PROBLEM TO WORK ON: If a record holds a picture, omit the picture, but copy everything else below exactly.

---------- EXERCISE DATA

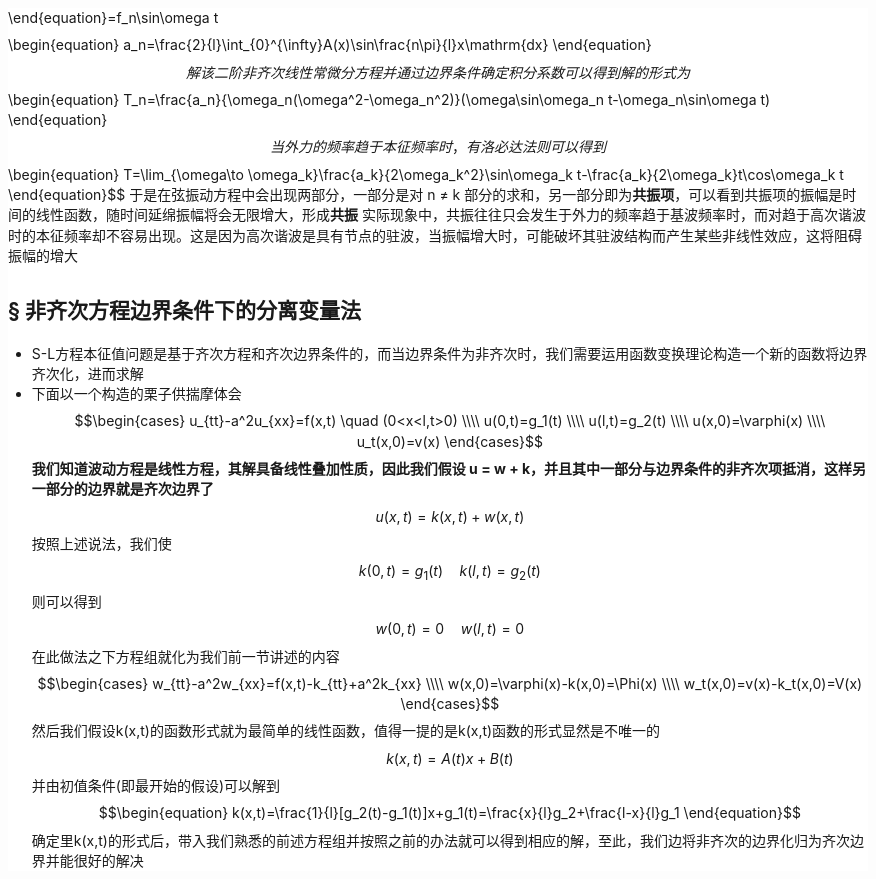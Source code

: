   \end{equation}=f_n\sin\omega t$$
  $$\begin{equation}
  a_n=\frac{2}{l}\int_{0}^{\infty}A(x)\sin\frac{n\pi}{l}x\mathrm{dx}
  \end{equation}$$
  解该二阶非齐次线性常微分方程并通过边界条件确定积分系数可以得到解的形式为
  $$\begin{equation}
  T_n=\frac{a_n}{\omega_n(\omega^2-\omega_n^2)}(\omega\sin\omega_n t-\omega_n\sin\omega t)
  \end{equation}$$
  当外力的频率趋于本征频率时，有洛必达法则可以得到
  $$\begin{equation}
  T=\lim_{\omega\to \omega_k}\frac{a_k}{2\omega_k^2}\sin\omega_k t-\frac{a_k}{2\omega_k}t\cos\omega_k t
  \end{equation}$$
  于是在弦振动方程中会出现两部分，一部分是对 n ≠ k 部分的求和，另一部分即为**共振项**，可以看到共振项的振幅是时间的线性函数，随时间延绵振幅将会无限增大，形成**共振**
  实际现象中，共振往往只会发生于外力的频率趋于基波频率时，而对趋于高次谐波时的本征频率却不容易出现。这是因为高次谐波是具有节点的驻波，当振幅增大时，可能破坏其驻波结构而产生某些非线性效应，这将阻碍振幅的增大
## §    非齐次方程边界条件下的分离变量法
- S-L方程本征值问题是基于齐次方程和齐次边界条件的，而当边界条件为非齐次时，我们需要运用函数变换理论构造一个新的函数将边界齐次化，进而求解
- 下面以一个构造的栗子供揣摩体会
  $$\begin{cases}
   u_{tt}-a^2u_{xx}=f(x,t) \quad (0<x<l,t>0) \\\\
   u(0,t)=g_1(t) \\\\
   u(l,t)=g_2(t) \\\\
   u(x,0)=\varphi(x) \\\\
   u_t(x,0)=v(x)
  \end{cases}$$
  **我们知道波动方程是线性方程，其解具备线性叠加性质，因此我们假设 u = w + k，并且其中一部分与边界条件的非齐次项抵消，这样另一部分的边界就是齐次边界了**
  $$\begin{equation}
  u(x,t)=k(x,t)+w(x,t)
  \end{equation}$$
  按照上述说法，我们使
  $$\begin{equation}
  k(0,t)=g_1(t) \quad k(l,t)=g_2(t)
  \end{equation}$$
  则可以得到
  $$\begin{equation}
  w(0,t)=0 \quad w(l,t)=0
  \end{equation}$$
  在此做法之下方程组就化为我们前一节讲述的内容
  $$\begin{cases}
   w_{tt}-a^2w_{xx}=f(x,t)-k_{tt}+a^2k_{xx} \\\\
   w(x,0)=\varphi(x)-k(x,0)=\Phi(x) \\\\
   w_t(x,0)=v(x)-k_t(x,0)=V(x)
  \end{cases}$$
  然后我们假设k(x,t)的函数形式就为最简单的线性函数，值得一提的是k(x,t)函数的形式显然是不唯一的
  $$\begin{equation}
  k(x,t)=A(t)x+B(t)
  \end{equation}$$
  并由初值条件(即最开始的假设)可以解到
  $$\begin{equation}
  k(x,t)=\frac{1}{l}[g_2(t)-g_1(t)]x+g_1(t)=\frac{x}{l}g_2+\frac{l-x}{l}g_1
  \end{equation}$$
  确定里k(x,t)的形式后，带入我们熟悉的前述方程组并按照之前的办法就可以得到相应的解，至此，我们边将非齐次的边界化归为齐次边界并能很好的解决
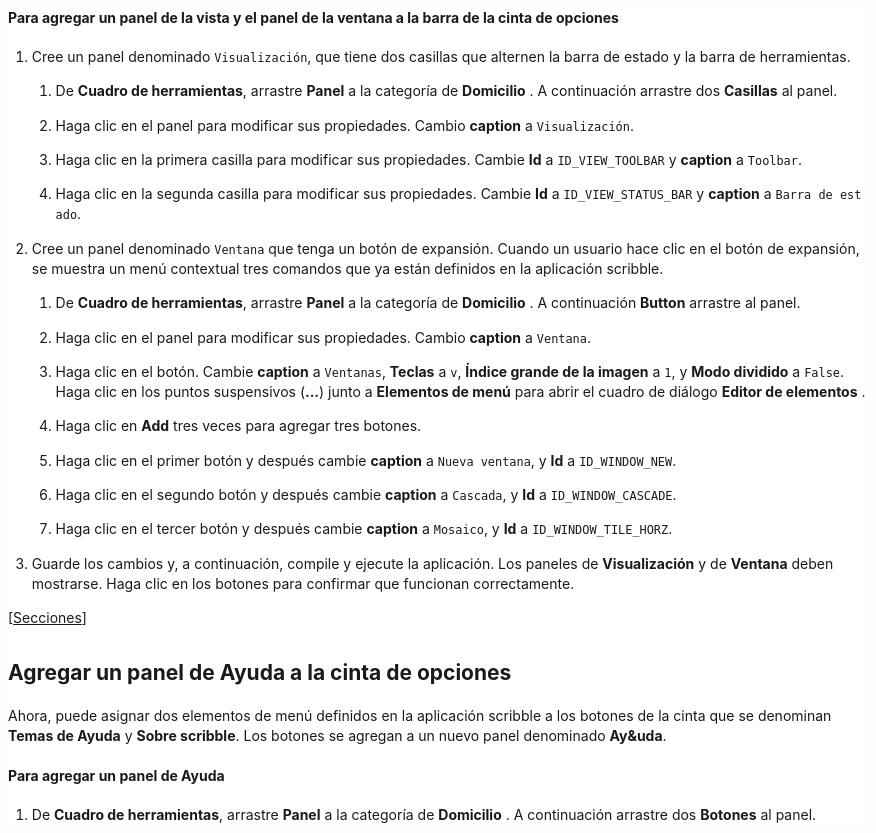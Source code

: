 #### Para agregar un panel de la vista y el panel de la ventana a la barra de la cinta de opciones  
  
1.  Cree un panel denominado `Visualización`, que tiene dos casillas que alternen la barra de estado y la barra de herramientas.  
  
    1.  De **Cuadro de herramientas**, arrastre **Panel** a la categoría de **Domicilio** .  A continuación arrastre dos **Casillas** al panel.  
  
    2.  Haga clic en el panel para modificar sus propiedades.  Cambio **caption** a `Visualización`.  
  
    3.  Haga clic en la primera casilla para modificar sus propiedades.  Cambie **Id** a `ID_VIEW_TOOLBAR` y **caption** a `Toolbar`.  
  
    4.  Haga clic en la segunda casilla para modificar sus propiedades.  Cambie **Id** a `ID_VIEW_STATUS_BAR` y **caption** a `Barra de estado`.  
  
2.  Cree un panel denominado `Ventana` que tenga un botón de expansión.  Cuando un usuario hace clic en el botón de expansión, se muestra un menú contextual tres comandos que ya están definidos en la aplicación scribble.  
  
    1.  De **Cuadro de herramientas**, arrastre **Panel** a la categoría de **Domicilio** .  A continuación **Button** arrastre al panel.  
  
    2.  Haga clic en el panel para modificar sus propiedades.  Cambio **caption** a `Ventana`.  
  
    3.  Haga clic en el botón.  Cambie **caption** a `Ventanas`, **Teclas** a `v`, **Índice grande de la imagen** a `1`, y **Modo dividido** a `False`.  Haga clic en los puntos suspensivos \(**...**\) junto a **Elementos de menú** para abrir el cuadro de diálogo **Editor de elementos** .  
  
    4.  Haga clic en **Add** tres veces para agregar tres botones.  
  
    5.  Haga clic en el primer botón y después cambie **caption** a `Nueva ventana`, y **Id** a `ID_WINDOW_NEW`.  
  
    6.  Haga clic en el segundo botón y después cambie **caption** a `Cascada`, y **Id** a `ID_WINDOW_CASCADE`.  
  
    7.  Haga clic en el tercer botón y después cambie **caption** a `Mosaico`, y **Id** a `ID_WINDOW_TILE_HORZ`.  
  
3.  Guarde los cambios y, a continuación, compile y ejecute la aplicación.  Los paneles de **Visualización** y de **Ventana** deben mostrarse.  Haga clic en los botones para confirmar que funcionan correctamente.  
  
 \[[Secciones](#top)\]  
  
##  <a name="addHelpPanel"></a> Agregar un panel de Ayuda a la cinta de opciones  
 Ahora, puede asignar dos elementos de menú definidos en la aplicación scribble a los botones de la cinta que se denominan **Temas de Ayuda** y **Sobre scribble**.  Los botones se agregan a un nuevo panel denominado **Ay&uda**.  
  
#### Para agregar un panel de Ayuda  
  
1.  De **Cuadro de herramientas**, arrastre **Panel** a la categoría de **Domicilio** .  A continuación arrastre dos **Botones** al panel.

--------------------

WRITTEN ANSWER:
Source code

:   \end{equation}=f_n\sin\omega t$$
  $$\begin{equation}
  a_n=\frac{2}{l}\int_{0}^{\infty}A(x)\sin\frac{n\pi}{l}x\mathrm{dx}
  \end{equation}$$
  解该二阶非齐次线性常微分方程并通过边界条件确定积分系数可以得到解的形式为
  $$\begin{equation}
  T_n=\frac{a_n}{\omega_n(\omega^2-\omega_n^2)}(\omega\sin\omega_n t-\omega_n\sin\omega t)
  \end{equation}$$
  当外力的频率趋于本征频率时，有洛必达法则可以得到
  $$\begin{equation}
  T=\lim_{\omega\to \omega_k}\frac{a_k}{2\omega_k^2}\sin\omega_k t-\frac{a_k}{2\omega_k}t\cos\omega_k t
  \end{equation}$$
  于是在弦振动方程中会出现两部分，一部分是对 n ≠ k 部分的求和，另一部分即为**共振项**，可以看到共振项的振幅是时间的线性函数，随时间延绵振幅将会无限增大，形成**共振**
  实际现象中，共振往往只会发生于外力的频率趋于基波频率时，而对趋于高次谐波时的本征频率却不容易出现。这是因为高次谐波是具有节点的驻波，当振幅增大时，可能破坏其驻波结构而产生某些非线性效应，这将阻碍振幅的增大
## §    非齐次方程边界条件下的分离变量法
- S-L方程本征值问题是基于齐次方程和齐次边界条件的，而当边界条件为非齐次时，我们需要运用函数变换理论构造一个新的函数将边界齐次化，进而求解
- 下面以一个构造的栗子供揣摩体会
  $$\begin{cases}
   u_{tt}-a^2u_{xx}=f(x,t) \quad (0<x<l,t>0) \\\\
   u(0,t)=g_1(t) \\\\
   u(l,t)=g_2(t) \\\\
   u(x,0)=\varphi(x) \\\\
   u_t(x,0)=v(x)
  \end{cases}$$
  **我们知道波动方程是线性方程，其解具备线性叠加性质，因此我们假设 u = w + k，并且其中一部分与边界条件的非齐次项抵消，这样另一部分的边界就是齐次边界了**
  $$\begin{equation}
  u(x,t)=k(x,t)+w(x,t)
  \end{equation}$$
  按照上述说法，我们使
  $$\begin{equation}
  k(0,t)=g_1(t) \quad k(l,t)=g_2(t)
  \end{equation}$$
  则可以得到
  $$\begin{equation}
  w(0,t)=0 \quad w(l,t)=0
  \end{equation}$$
  在此做法之下方程组就化为我们前一节讲述的内容
  $$\begin{cases}
   w_{tt}-a^2w_{xx}=f(x,t)-k_{tt}+a^2k_{xx} \\\\
   w(x,0)=\varphi(x)-k(x,0)=\Phi(x) \\\\
   w_t(x,0)=v(x)-k_t(x,0)=V(x)
  \end{cases}$$
  然后我们假设k(x,t)的函数形式就为最简单的线性函数，值得一提的是k(x,t)函数的形式显然是不唯一的
  $$\begin{equation}
  k(x,t)=A(t)x+B(t)
  \end{equation}$$
  并由初值条件(即最开始的假设)可以解到
  $$\begin{equation}
  k(x,t)=\frac{1}{l}[g_2(t)-g_1(t)]x+g_1(t)=\frac{x}{l}g_2+\frac{l-x}{l}g_1
  \end{equation}$$
  确定里k(x,t)的形式后，带入我们熟悉的前述方程组并按照之前的办法就可以得到相应的解，至此，我们边将非齐次的边界化归为齐次边界并能很好的解决
Source code

: #### Para agregar un panel de la vista y el panel de la ventana a la barra de la cinta de opciones  
  
1.  Cree un panel denominado `Visualización`, que tiene dos casillas que alternen la barra de estado y la barra de herramientas.  
  
    1.  De **Cuadro de herramientas**, arrastre **Panel** a la categoría de **Domicilio** .  A continuación arrastre dos **Casillas** al panel.  
  
    2.  Haga clic en el panel para modificar sus propiedades.  Cambio **caption** a `Visualización`.  
  
    3.  Haga clic en la primera casilla para modificar sus propiedades.  Cambie **Id** a `ID_VIEW_TOOLBAR` y **caption** a `Toolbar`.  
  
    4.  Haga clic en la segunda casilla para modificar sus propiedades.  Cambie **Id** a `ID_VIEW_STATUS_BAR` y **caption** a `Barra de estado`.  
  
2.  Cree un panel denominado `Ventana` que tenga un botón de expansión.  Cuando un usuario hace clic en el botón de expansión, se muestra un menú contextual tres comandos que ya están definidos en la aplicación scribble.  
  
    1.  De **Cuadro de herramientas**, arrastre **Panel** a la categoría de **Domicilio** .  A continuación **Button** arrastre al panel.  
  
    2.  Haga clic en el panel para modificar sus propiedades.  Cambio **caption** a `Ventana`.  
  
    3.  Haga clic en el botón.  Cambie **caption** a `Ventanas`, **Teclas** a `v`, **Índice grande de la imagen** a `1`, y **Modo dividido** a `False`.  Haga clic en los puntos suspensivos \(**...**\) junto a **Elementos de menú** para abrir el cuadro de diálogo **Editor de elementos** .  
  
    4.  Haga clic en **Add** tres veces para agregar tres botones.  
  
    5.  Haga clic en el primer botón y después cambie **caption** a `Nueva ventana`, y **Id** a `ID_WINDOW_NEW`.  
  
    6.  Haga clic en el segundo botón y después cambie **caption** a `Cascada`, y **Id** a `ID_WINDOW_CASCADE`.  
  
    7.  Haga clic en el tercer botón y después cambie **caption** a `Mosaico`, y **Id** a `ID_WINDOW_TILE_HORZ`.  
  
3.  Guarde los cambios y, a continuación, compile y ejecute la aplicación.  Los paneles de **Visualización** y de **Ventana** deben mostrarse.  Haga clic en los botones para confirmar que funcionan correctamente.  
  
 \[[Secciones](#top)\]  
  
##  <a name="addHelpPanel"></a> Agregar un panel de Ayuda a la cinta de opciones  
 Ahora, puede asignar dos elementos de menú definidos en la aplicación scribble a los botones de la cinta que se denominan **Temas de Ayuda** y **Sobre scribble**.  Los botones se agregan a un nuevo panel denominado **Ay&uda**.  
  
#### Para agregar un panel de Ayuda  
  
1.  De **Cuadro de herramientas**, arrastre **Panel** a la categoría de **Domicilio** .  A continuación arrastre dos **Botones** al panel.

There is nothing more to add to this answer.